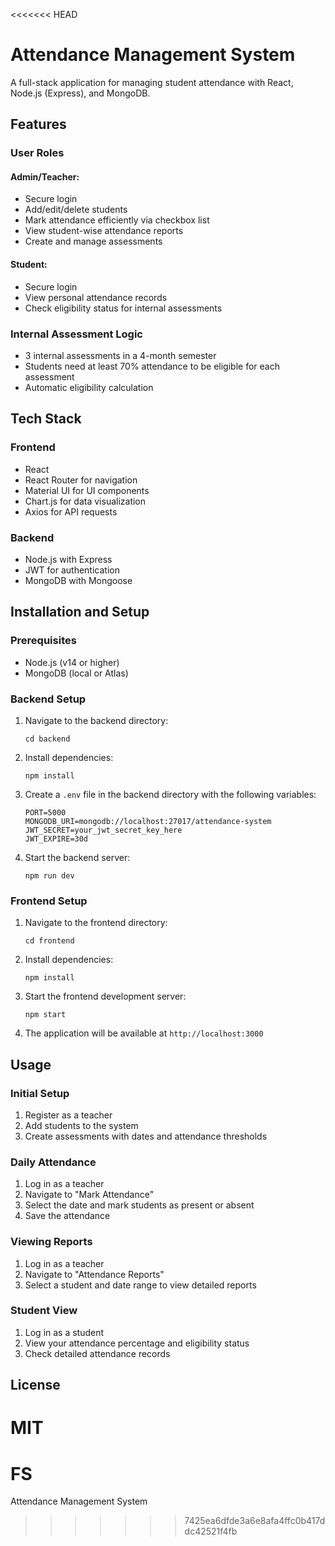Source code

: <<<<<<< HEAD
# Attendance Management System

A full-stack application for managing student attendance with React, Node.js (Express), and MongoDB.

## Features

### User Roles

#### Admin/Teacher:
- Secure login
- Add/edit/delete students
- Mark attendance efficiently via checkbox list
- View student-wise attendance reports
- Create and manage assessments

#### Student:
- Secure login
- View personal attendance records
- Check eligibility status for internal assessments

### Internal Assessment Logic
- 3 internal assessments in a 4-month semester
- Students need at least 70% attendance to be eligible for each assessment
- Automatic eligibility calculation

## Tech Stack

### Frontend
- React
- React Router for navigation
- Material UI for UI components
- Chart.js for data visualization
- Axios for API requests

### Backend
- Node.js with Express
- JWT for authentication
- MongoDB with Mongoose

## Installation and Setup

### Prerequisites
- Node.js (v14 or higher)
- MongoDB (local or Atlas)

### Backend Setup
1. Navigate to the backend directory:
   ```
   cd backend
   ```

2. Install dependencies:
   ```
   npm install
   ```

3. Create a `.env` file in the backend directory with the following variables:
   ```
   PORT=5000
   MONGODB_URI=mongodb://localhost:27017/attendance-system
   JWT_SECRET=your_jwt_secret_key_here
   JWT_EXPIRE=30d
   ```

4. Start the backend server:
   ```
   npm run dev
   ```

### Frontend Setup
1. Navigate to the frontend directory:
   ```
   cd frontend
   ```

2. Install dependencies:
   ```
   npm install
   ```

3. Start the frontend development server:
   ```
   npm start
   ```

4. The application will be available at `http://localhost:3000`

## Usage

### Initial Setup
1. Register as a teacher
2. Add students to the system
3. Create assessments with dates and attendance thresholds

### Daily Attendance
1. Log in as a teacher
2. Navigate to "Mark Attendance"
3. Select the date and mark students as present or absent
4. Save the attendance

### Viewing Reports
1. Log in as a teacher
2. Navigate to "Attendance Reports"
3. Select a student and date range to view detailed reports

### Student View
1. Log in as a student
2. View your attendance percentage and eligibility status
3. Check detailed attendance records

## License
MIT
=======
# FS
Attendance Management System
>>>>>>> 7425ea6dfde3a6e8afa4ffc0b417ddc42521f4fb
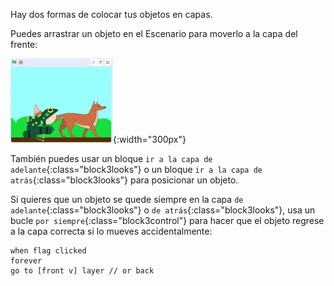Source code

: Hay dos formas de colocar tus objetos en capas.

Puedes arrastrar un objeto en el Escenario para moverlo a la capa del frente:

![Arrastrar un objeto en el Escenario para moverlo al frente, luego arrastrar otro objeto para moverlo al frente.](images/drag-sprite-change-layers.gif){:width="300px"}

También puedes usar un bloque `ir a la capa de adelante`{:class="block3looks"} o un bloque `ir a la capa de atrás`{:class="block3looks"} para posicionar un objeto.

Si quieres que un objeto se quede siempre en la capa `de adelante`{:class="block3looks"} o `de atrás`{:class="block3looks"}, usa un bucle `por siempre`{:class="block3control"} para hacer que el objeto regrese a la capa correcta si lo mueves accidentalmente:

```blocks3
when flag clicked
forever
go to [front v] layer // or back
```
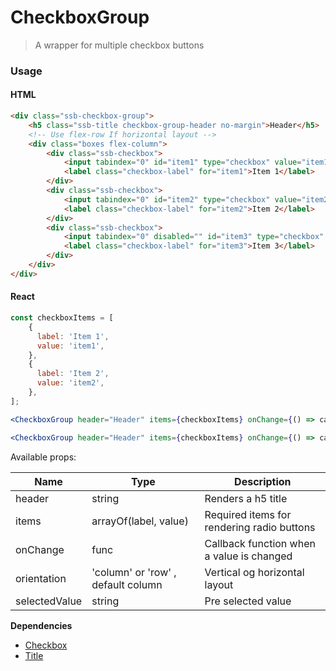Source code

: CheckboxGroup
========

> A wrapper for multiple checkbox buttons

### Usage

#### HTML

```html
<div class="ssb-checkbox-group">
	<h5 class="ssb-title checkbox-group-header no-margin">Header</h5>
	<!-- Use flex-row If horizontal layout -->
    <div class="boxes flex-column">
        <div class="ssb-checkbox">
            <input tabindex="0" id="item1" type="checkbox" value="item1">
            <label class="checkbox-label" for="item1">Item 1</label>
        </div>
        <div class="ssb-checkbox">
            <input tabindex="0" id="item2" type="checkbox" value="item2">
            <label class="checkbox-label" for="item2">Item 2</label>
        </div>
        <div class="ssb-checkbox">
            <input tabindex="0" disabled="" id="item3" type="checkbox" value="item3">
            <label class="checkbox-label" for="item3">Item 3</label>
        </div>
    </div>
</div>
```

#### React

```jsx harmony
const checkboxItems = [
	{
      label: 'Item 1',
      value: 'item1',
    },
    {
      label: 'Item 2',
      value: 'item2',
    },
];

<CheckboxGroup header="Header" items={checkboxItems} onChange={() => callback} />

<CheckboxGroup header="Header" items={checkboxItems} onChange={() => callback} orientation="row" />
```

Available props:

| Name | Type | Description |
| ---- | ---- | ---- |
| header | string | Renders a h5 title |
| items | arrayOf(label, value) | Required items for rendering radio buttons |
| onChange | func | Callback function when a value is changed |
| orientation | 'column' or 'row' , default column| Vertical og horizontal layout|
| selectedValue | string | Pre selected value |

__Dependencies__
 - [Checkbox](../Checkbox)
 - [Title](../Title)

● Your objective: Starting with the line that holds "1. Navigate to the backend" and ending with the line that holds "4. Start the", retype every line in the data above exactly, and nothing else.

● Answer to this problem:
1. Navigate to the backend directory:
   ```
   cd backend
   ```

2. Install dependencies:
   ```
   npm install
   ```

3. Create a `.env` file in the backend directory with the following variables:
   ```
   PORT=5000
   MONGODB_URI=mongodb://localhost:27017/attendance-system
   JWT_SECRET=your_jwt_secret_key_here
   JWT_EXPIRE=30d
   ```

4. Start the backend server:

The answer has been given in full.